The offset should be aligned to index_size, otherwise hardware won't work.
Are you sure of that? d3d10 doesn't seem to have such a requirement, or
if it has I can't find it now (so, the startIndex really is in terms of
index units, but the offset of the buffer is in terms of bytes, and the
docs don't seem to mention it's limited to index alignment).
I don't actually see such a limitation in GL neither, albeit some quick
googling seems to suggest YMMV (e.g.
http://irrlicht.sourceforge.net/forum/viewtopic.php?f=7&t=51444).
So, I can't quite tell right now if we really need byte offsets...

Otherwise we should be able to deal with the interface change (that
said, arguably the old one is quite consistent with the analogous
set_vertex_buffers call - vulkan also has two analogous entry points for
setting vertex and index buffers, so it can't be all that wrong).
Do you have some evidence this really saves some measurable cpu cycles?

Roland

https://msdn.microsoft.com/en-us/library/windows/desktop/dn899216(v=vs.85).aspx says:

Index data reads must be a multiple of the index data type size (i.e. only from addresses that are naturally aligned for the data).

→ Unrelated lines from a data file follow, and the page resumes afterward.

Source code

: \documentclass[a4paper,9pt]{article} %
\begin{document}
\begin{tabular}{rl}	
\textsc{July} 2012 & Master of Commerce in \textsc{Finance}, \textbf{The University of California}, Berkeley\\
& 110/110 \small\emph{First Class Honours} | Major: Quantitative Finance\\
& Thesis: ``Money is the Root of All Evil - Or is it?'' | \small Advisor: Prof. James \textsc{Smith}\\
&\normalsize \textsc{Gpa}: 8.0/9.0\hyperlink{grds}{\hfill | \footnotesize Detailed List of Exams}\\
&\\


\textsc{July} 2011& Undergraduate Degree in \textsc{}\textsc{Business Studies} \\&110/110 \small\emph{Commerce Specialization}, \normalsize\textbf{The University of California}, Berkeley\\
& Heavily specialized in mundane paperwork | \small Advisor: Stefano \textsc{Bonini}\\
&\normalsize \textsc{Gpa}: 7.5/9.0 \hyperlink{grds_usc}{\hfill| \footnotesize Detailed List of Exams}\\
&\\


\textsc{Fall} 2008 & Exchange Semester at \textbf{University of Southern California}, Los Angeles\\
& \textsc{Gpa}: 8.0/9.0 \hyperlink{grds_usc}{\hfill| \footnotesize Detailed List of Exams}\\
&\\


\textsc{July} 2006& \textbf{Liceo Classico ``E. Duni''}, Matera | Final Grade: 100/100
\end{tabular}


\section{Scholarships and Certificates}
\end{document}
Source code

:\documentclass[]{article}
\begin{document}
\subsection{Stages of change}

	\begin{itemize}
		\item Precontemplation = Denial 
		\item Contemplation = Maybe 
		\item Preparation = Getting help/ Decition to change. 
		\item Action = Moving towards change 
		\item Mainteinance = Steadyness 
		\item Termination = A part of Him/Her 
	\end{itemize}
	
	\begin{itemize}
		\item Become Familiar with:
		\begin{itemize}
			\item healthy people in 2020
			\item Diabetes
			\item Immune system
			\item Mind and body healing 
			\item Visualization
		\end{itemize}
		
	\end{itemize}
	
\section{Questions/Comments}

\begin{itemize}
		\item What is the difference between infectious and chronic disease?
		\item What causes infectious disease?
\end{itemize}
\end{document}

But still, I think index buffer offsets should be in bytes, for consistency, with APIs, and vertex buffer offsets. See:


https://msdn.microsoft.com/en-us/library/windows/desktop/ff476898(v=vs.85).aspx#Index_Buffer


Having index buffer offsets being in elements is confusing -- it doesn't match the D3D10 API or GL API (since both take bytes), and it's semantically identical to pipe_draw_info::start member.


That is, we if don't want index buffer offset in bytes, then we should eliminate it alltogether...


I guess the question is: does hardware have different registers for "IndexBufferOffset" and "StartIndexLocation", or do these always get added together?


I think the usefulness of having separate entries is that it allows one to use linear suballocation of index buffer, and specify the sub-buffer offset without having to worry about the index data type of each draw call. But perhaps this is a nicety of the API, not HW.